What computation might this circuit perform? It can allow layer 4 cells in visual cortex to recognize a given orientation independent of the stimulus contrast (Troyer et al., 1998). But this specific task can be abstracted to encompass more general rules of feature extraction, in particular the task of recognizing stimulus form independent of stimulu magnitude. Call the input set driving a given cell ${\cal A}$, which for a simple cell is the activity generated in the relay cells by optimally oriented light and dark bars in the ON and OFF subfields. Push-pull inhibition generalizes to inhibitory input from the pattern $\overline{\cal A}$ , the set of inputs most anticorrelated, or least coactive, with ${\cal A}$. For a simple cell, ${\cal A}$ is the same as $\overline{\cal A}$ except generated by stimuli with light and dark bars reversed. Finally, there is a large set of patterns, ${\cal B}$, that share some inputs with both ${\cal A}$ and $\overline{\cal A}$, but are uncorrelated -- only randomly coactive -- with each. In simple cells, these patterns correspond to input activity generated by stimuli of the orthogonal orientation. In simple cells receiving the input ${\cal A}$ alone (Figure 4D), we have seen that orientation selectivity becomes contrast dependent, because input pattern ${\cal B}$ of sufficiently large amplitude (an orthogonal stimulus of high contrast) can activate the cell. Adding strong push-pull inhibition translates into making the cell selective for the pattern $\left({\cal A} \mbox{\ AND NOT\ }\overline{\cal A}\right)$. As a result, ${\cal B}$ of any strength, since it activates both ${\cal A}$ and $\overline{\cal A}$ to some degree, can no longer activate the cell when push-pull inhibition is present. The cell becomes selective for pattern ${\cal A}$, independent of stimulus magnitude.

Thus, we postulate that layer 4 locally divides its inputs into opposing pairs of correlated input structures such that a cell responds only when one is present without the other. Layer 4, in turn, projects to layers 2/3 where in cat V1 we find complex cells that respond to a given stimulus orientation independent of its polarity. That is, while layer 4 cells seem to respond to $\left({\cal A} \mbox{\ AND NOT\ }\overline{\cal A}\right)$ layer 2/3 cells respond to something more like $\left({\cal A} \mbox{\ OR\ }\overline{\cal A}\right)$, extracting the element that the two opposites have in common (orientation), while discarding the elements that distinguish them (polarity). These ideas of opposition followed by synthesis as possible roots of mental processing are reminiscent both of many eastern philosophies and of ``dialectical'' western philosophies (e.g., Merleau-Ponty, 1962).

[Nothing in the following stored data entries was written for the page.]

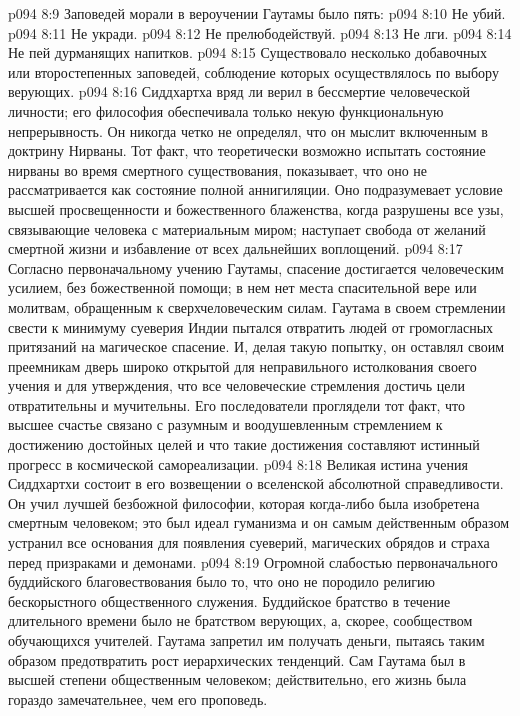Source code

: \vs p094 8:9 \pc Заповедей морали в вероучении Гаутамы было пять:
\vs p094 8:10 \bibnobreakspace Не убий.
\vs p094 8:11 \bibnobreakspace Не укради.
\vs p094 8:12 \bibnobreakspace Не прелюбодействуй.
\vs p094 8:13 \bibnobreakspace Не лги.
\vs p094 8:14 \bibnobreakspace Не пей дурманящих напитков.
\vs p094 8:15 \pc Существовало несколько добавочных или второстепенных заповедей, соблюдение которых осуществлялось по выбору верующих.
\vs p094 8:16 \pc Сиддхартха вряд ли верил в бессмертие человеческой личности; его философия обеспечивала только некую функциональную непрерывность. Он никогда четко не определял, что он мыслит включенным в доктрину Нирваны. Тот факт, что теоретически возможно испытать состояние нирваны во время смертного существования, показывает, что оно не рассматривается как состояние полной аннигиляции. Оно подразумевает условие высшей просвещенности и божественного блаженства, когда разрушены все узы, связывающие человека с материальным миром; наступает свобода от желаний смертной жизни и избавление от всех дальнейших воплощений.
\vs p094 8:17 Согласно первоначальному учению Гаутамы, спасение достигается человеческим усилием, без божественной помощи; в нем нет места спасительной вере или молитвам, обращенным к сверхчеловеческим силам. Гаутама в своем стремлении свести к минимуму суеверия Индии пытался отвратить людей от громогласных притязаний на магическое спасение. И, делая такую попытку, он оставлял своим преемникам дверь широко открытой для неправильного истолкования своего учения и для утверждения, что все человеческие стремления достичь цели отвратительны и мучительны. Его последователи проглядели тот факт, что высшее счастье связано с разумным и воодушевленным стремлением к достижению достойных целей и что такие достижения составляют истинный прогресс в космической самореализации.
\vs p094 8:18 Великая истина учения Сиддхартхи состоит в его возвещении о вселенской абсолютной справедливости. Он учил лучшей безбожной философии, которая когда\hyp{}либо была изобретена смертным человеком; это был идеал гуманизма и он самым действенным образом устранил все основания для появления суеверий, магических обрядов и страха перед призраками и демонами.
\vs p094 8:19 Огромной слабостью первоначального буддийского благовествования было то, что оно не породило религию бескорыстного общественного служения. Буддийское братство в течение длительного времени было не братством верующих, а, скорее, сообществом обучающихся учителей. Гаутама запретил им получать деньги, пытаясь таким образом предотвратить рост иерархических тенденций. Сам Гаутама был в высшей степени общественным человеком; действительно, его жизнь была гораздо замечательнее, чем его проповедь.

The feedback models, in contrast, incorporate a completely different philosophy of cortical processing. In these models, the cortex converges on stereotypical patterns of activity in response to a variety of stimuli. The architecture of the cortical circuit determines in advance how many different modes of response, and therefore how many different stimuli, can be encoded by the cortex. Those stimuli that do not conform to the predefined patterns will be represented as the nearest such pattern, and two or more patterns cannot easily be simultaneously represented. In the feed-forward model with strong push-pull inhibition, the cortex is more flexible in its response to the visual image. Different stimuli that evoke sufficiently different patterns of thalamic input will almost invariably evoke different patterns of cortical activity. Given the fundamental differences between the two models, determining which mode of operation the cortex uses (if indeed it uses either one) becomes all the more interesting.